Brief:
The entries are to be returned exactly, with images left out.

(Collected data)
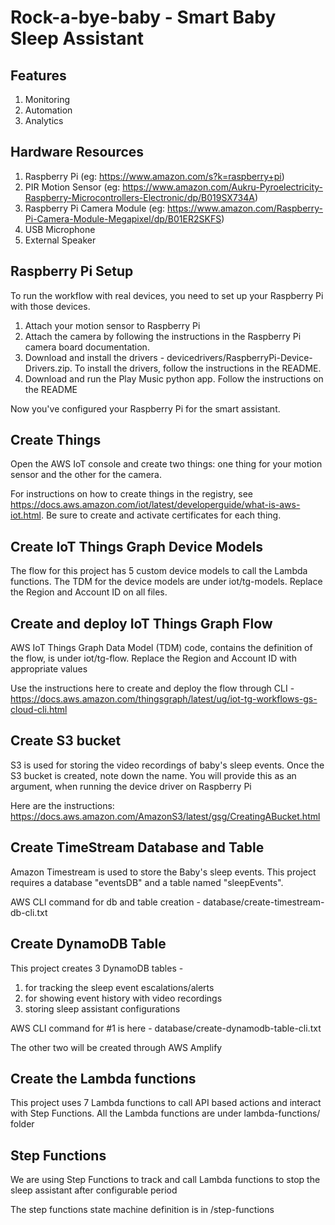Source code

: # Rock-a-bye-baby - Smart Baby Sleep Assistant

## Features
1. Monitoring
2. Automation
3. Analytics

## Hardware Resources
1. Raspberry Pi (eg: https://www.amazon.com/s?k=raspberry+pi)
2. PIR Motion Sensor (eg: https://www.amazon.com/Aukru-Pyroelectricity-Raspberry-Microcontrollers-Electronic/dp/B019SX734A)
3. Raspberry Pi Camera Module (eg: https://www.amazon.com/Raspberry-Pi-Camera-Module-Megapixel/dp/B01ER2SKFS)
4. USB Microphone
5. External Speaker


## Raspberry Pi Setup

To run the workflow with real devices, you need to set up your Raspberry Pi with those devices.

1. Attach your motion sensor to Raspberry Pi
2. Attach the camera by following the instructions in the Raspberry Pi camera board documentation.
3. Download and install the drivers - devicedrivers/RaspberryPi-Device-Drivers.zip. To install the drivers, follow the instructions in the README.
4. Download and run the Play Music python app. Follow the instructions on the README

Now you've configured your Raspberry Pi for the smart assistant.

## Create Things

Open the AWS IoT console and create two things: one thing for your motion sensor and the other for the camera.

For instructions on how to create things in the registry, see https://docs.aws.amazon.com/iot/latest/developerguide/what-is-aws-iot.html. Be sure to create and activate certificates for each thing.

## Create IoT Things Graph Device Models

The flow for this project has 5 custom device models to call the Lambda functions.
The TDM for the device models are under iot/tg-models. Replace the Region and Account ID on all files.

## Create and deploy IoT Things Graph Flow

AWS IoT Things Graph Data Model (TDM) code, contains the definition of the flow, is under iot/tg-flow.
Replace the Region and Account ID with appropriate values

Use the instructions here to create and deploy the flow through CLI - https://docs.aws.amazon.com/thingsgraph/latest/ug/iot-tg-workflows-gs-cloud-cli.html

## Create S3 bucket

S3 is used for storing the video recordings of baby's sleep events. Once the S3 bucket is created, note down the name. You will provide this as an argument, when running the device driver on Raspberry Pi

Here are the instructions: https://docs.aws.amazon.com/AmazonS3/latest/gsg/CreatingABucket.html

## Create TimeStream Database and Table

Amazon Timestream is used to store the Baby's sleep events. This project requires a database "eventsDB" and a table named "sleepEvents".

AWS CLI command for db and table creation - database/create-timestream-db-cli.txt

## Create DynamoDB Table

This project creates 3 DynamoDB tables -
1. for tracking the sleep event escalations/alerts
2. for showing event history with video recordings
3. storing sleep assistant configurations

AWS CLI command for #1 is here - database/create-dynamodb-table-cli.txt

The other two will be created through AWS Amplify

## Create the Lambda functions

This project uses 7 Lambda functions to call API based actions and interact with Step Functions. All the Lambda functions are under lambda-functions/ folder

## Step Functions

We are using Step Functions to track and call Lambda functions to stop the sleep assistant after configurable period

The step functions state machine definition is in /step-functions
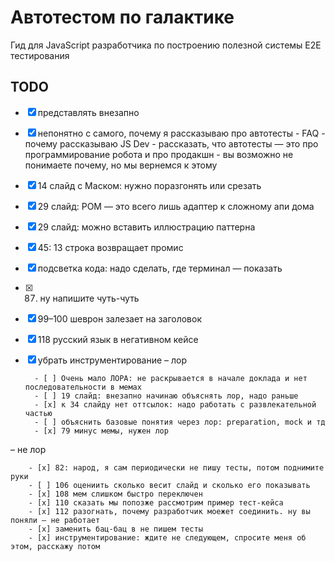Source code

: # Автотестом по галактике

Гид для JavaScript разработчика по построению полезной системы E2E тестирования

## TODO

- [x] представлять внезапно
- [x] непонятно с самого, почему я рассказываю про автотесты
        - FAQ
        - почему рассказываю JS Dev
        - рассказать, что автотесты — это про программирование робота и про продакшн
        - вы возможно не понимаете почему, но мы вернемся к этому
- [x] 14 слайд с Маском: нужно поразгонять или срезать
- [x] 29 слайд: POM — это всего лишь адаптер к сложному апи дома
- [x] 29 слайд: можно вставить иллюстрацию паттерна
- [x] 45: 13 строка возвращает промис
- [x] подсветка кода: надо сделать, где терминал — показать
- [x] 87. ну напишите чуть-чуть
- [x] 99–100 шеврон залезает на заголовок
- [x] 118 русский язык в негативном кейсе
- [x] убрать инструментирование
– лор

        - [ ] Очень мало ЛОРА: не раскрывается в начале доклада и нет последовательности в мемах
        - [ ] 19 слайд: внезапно начинаю объяснять лор, надо раньше
        - [x] к 34 слайду нет оттсылок: надо работать с развлекательной частью
        - [ ] объяснить базовые понятия через лор: preparation, mock и тд
        - [x] 79 минус мемы, нужен лор

– не лор

        - [x] 82: народ, я сам периодически не пишу тесты, потом поднимите руки
        - [ ] 106 оцениить сколько весит слайд и сколько его показывать
        - [x] 108 мем слишком быстро переключен
        - [x] 110 сказать мы попозже рассмотрим пример тест-кейса
        - [x] 112 разогнать, почему разработчик моежет соединить. ну вы поняли — не работает
        - [x] заменить бац-бац в не пишем тесты
        - [x] инструментирование: ждите не следующем, спросите меня об этом, расскажу потом
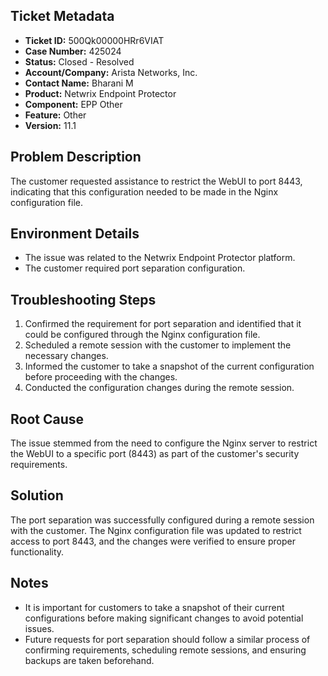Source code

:## Ticket Metadata
- **Ticket ID:** 500Qk00000HRr6VIAT
- **Case Number:** 425024
- **Status:** Closed - Resolved
- **Account/Company:** Arista Networks, Inc.
- **Contact Name:** Bharani M
- **Product:** Netwrix Endpoint Protector
- **Component:** EPP Other
- **Feature:** Other
- **Version:** 11.1

## Problem Description
The customer requested assistance to restrict the WebUI to port 8443, indicating that this configuration needed to be made in the Nginx configuration file.

## Environment Details
- The issue was related to the Netwrix Endpoint Protector platform.
- The customer required port separation configuration.

## Troubleshooting Steps
1. Confirmed the requirement for port separation and identified that it could be configured through the Nginx configuration file.
2. Scheduled a remote session with the customer to implement the necessary changes.
3. Informed the customer to take a snapshot of the current configuration before proceeding with the changes.
4. Conducted the configuration changes during the remote session.

## Root Cause
The issue stemmed from the need to configure the Nginx server to restrict the WebUI to a specific port (8443) as part of the customer's security requirements.

## Solution
The port separation was successfully configured during a remote session with the customer. The Nginx configuration file was updated to restrict access to port 8443, and the changes were verified to ensure proper functionality.

## Notes
- It is important for customers to take a snapshot of their current configurations before making significant changes to avoid potential issues.
- Future requests for port separation should follow a similar process of confirming requirements, scheduling remote sessions, and ensuring backups are taken beforehand.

The answer:
Source code

: # Rock-a-bye-baby - Smart Baby Sleep Assistant

## Features
1. Monitoring
2. Automation
3. Analytics

## Hardware Resources
1. Raspberry Pi (eg: https://www.amazon.com/s?k=raspberry+pi)
2. PIR Motion Sensor (eg: https://www.amazon.com/Aukru-Pyroelectricity-Raspberry-Microcontrollers-Electronic/dp/B019SX734A)
3. Raspberry Pi Camera Module (eg: https://www.amazon.com/Raspberry-Pi-Camera-Module-Megapixel/dp/B01ER2SKFS)
4. USB Microphone
5. External Speaker


## Raspberry Pi Setup

To run the workflow with real devices, you need to set up your Raspberry Pi with those devices.

1. Attach your motion sensor to Raspberry Pi
2. Attach the camera by following the instructions in the Raspberry Pi camera board documentation.
3. Download and install the drivers - devicedrivers/RaspberryPi-Device-Drivers.zip. To install the drivers, follow the instructions in the README.
4. Download and run the Play Music python app. Follow the instructions on the README

Now you've configured your Raspberry Pi for the smart assistant.

## Create Things

Open the AWS IoT console and create two things: one thing for your motion sensor and the other for the camera.

For instructions on how to create things in the registry, see https://docs.aws.amazon.com/iot/latest/developerguide/what-is-aws-iot.html. Be sure to create and activate certificates for each thing.

## Create IoT Things Graph Device Models

The flow for this project has 5 custom device models to call the Lambda functions.
The TDM for the device models are under iot/tg-models. Replace the Region and Account ID on all files.

## Create and deploy IoT Things Graph Flow

AWS IoT Things Graph Data Model (TDM) code, contains the definition of the flow, is under iot/tg-flow.
Replace the Region and Account ID with appropriate values

Use the instructions here to create and deploy the flow through CLI - https://docs.aws.amazon.com/thingsgraph/latest/ug/iot-tg-workflows-gs-cloud-cli.html

## Create S3 bucket

S3 is used for storing the video recordings of baby's sleep events. Once the S3 bucket is created, note down the name. You will provide this as an argument, when running the device driver on Raspberry Pi

Here are the instructions: https://docs.aws.amazon.com/AmazonS3/latest/gsg/CreatingABucket.html

## Create TimeStream Database and Table

Amazon Timestream is used to store the Baby's sleep events. This project requires a database "eventsDB" and a table named "sleepEvents".

AWS CLI command for db and table creation - database/create-timestream-db-cli.txt

## Create DynamoDB Table

This project creates 3 DynamoDB tables -
1. for tracking the sleep event escalations/alerts
2. for showing event history with video recordings
3. storing sleep assistant configurations

AWS CLI command for #1 is here - database/create-dynamodb-table-cli.txt

The other two will be created through AWS Amplify

## Create the Lambda functions

This project uses 7 Lambda functions to call API based actions and interact with Step Functions. All the Lambda functions are under lambda-functions/ folder

## Step Functions

We are using Step Functions to track and call Lambda functions to stop the sleep assistant after configurable period

The step functions state machine definition is in /step-functions
Source code

: # Автотестом по галактике

Гид для JavaScript разработчика по построению полезной системы E2E тестирования

## TODO

- [x] представлять внезапно
- [x] непонятно с самого, почему я рассказываю про автотесты
        - FAQ
        - почему рассказываю JS Dev
        - рассказать, что автотесты — это про программирование робота и про продакшн
        - вы возможно не понимаете почему, но мы вернемся к этому
- [x] 14 слайд с Маском: нужно поразгонять или срезать
- [x] 29 слайд: POM — это всего лишь адаптер к сложному апи дома
- [x] 29 слайд: можно вставить иллюстрацию паттерна
- [x] 45: 13 строка возвращает промис
- [x] подсветка кода: надо сделать, где терминал — показать
- [x] 87. ну напишите чуть-чуть
- [x] 99–100 шеврон залезает на заголовок
- [x] 118 русский язык в негативном кейсе
- [x] убрать инструментирование
– лор

        - [ ] Очень мало ЛОРА: не раскрывается в начале доклада и нет последовательности в мемах
        - [ ] 19 слайд: внезапно начинаю объяснять лор, надо раньше
        - [x] к 34 слайду нет оттсылок: надо работать с развлекательной частью
        - [ ] объяснить базовые понятия через лор: preparation, mock и тд
        - [x] 79 минус мемы, нужен лор

– не лор

        - [x] 82: народ, я сам периодически не пишу тесты, потом поднимите руки
        - [ ] 106 оцениить сколько весит слайд и сколько его показывать
        - [x] 108 мем слишком быстро переключен
        - [x] 110 сказать мы попозже рассмотрим пример тест-кейса
        - [x] 112 разогнать, почему разработчик моежет соединить. ну вы поняли — не работает
        - [x] заменить бац-бац в не пишем тесты
        - [x] инструментирование: ждите не следующем, спросите меня об этом, расскажу потом
Source code

:## Ticket Metadata
- **Ticket ID:** 500Qk00000HRr6VIAT
- **Case Number:** 425024
- **Status:** Closed - Resolved
- **Account/Company:** Arista Networks, Inc.
- **Contact Name:** Bharani M
- **Product:** Netwrix Endpoint Protector
- **Component:** EPP Other
- **Feature:** Other
- **Version:** 11.1

## Problem Description
The customer requested assistance to restrict the WebUI to port 8443, indicating that this configuration needed to be made in the Nginx configuration file.

## Environment Details
- The issue was related to the Netwrix Endpoint Protector platform.
- The customer required port separation configuration.

## Troubleshooting Steps
1. Confirmed the requirement for port separation and identified that it could be configured through the Nginx configuration file.
2. Scheduled a remote session with the customer to implement the necessary changes.
3. Informed the customer to take a snapshot of the current configuration before proceeding with the changes.
4. Conducted the configuration changes during the remote session.

## Root Cause
The issue stemmed from the need to configure the Nginx server to restrict the WebUI to a specific port (8443) as part of the customer's security requirements.

## Solution
The port separation was successfully configured during a remote session with the customer. The Nginx configuration file was updated to restrict access to port 8443, and the changes were verified to ensure proper functionality.

## Notes
- It is important for customers to take a snapshot of their current configurations before making significant changes to avoid potential issues.
- Future requests for port separation should follow a similar process of confirming requirements, scheduling remote sessions, and ensuring backups are taken beforehand.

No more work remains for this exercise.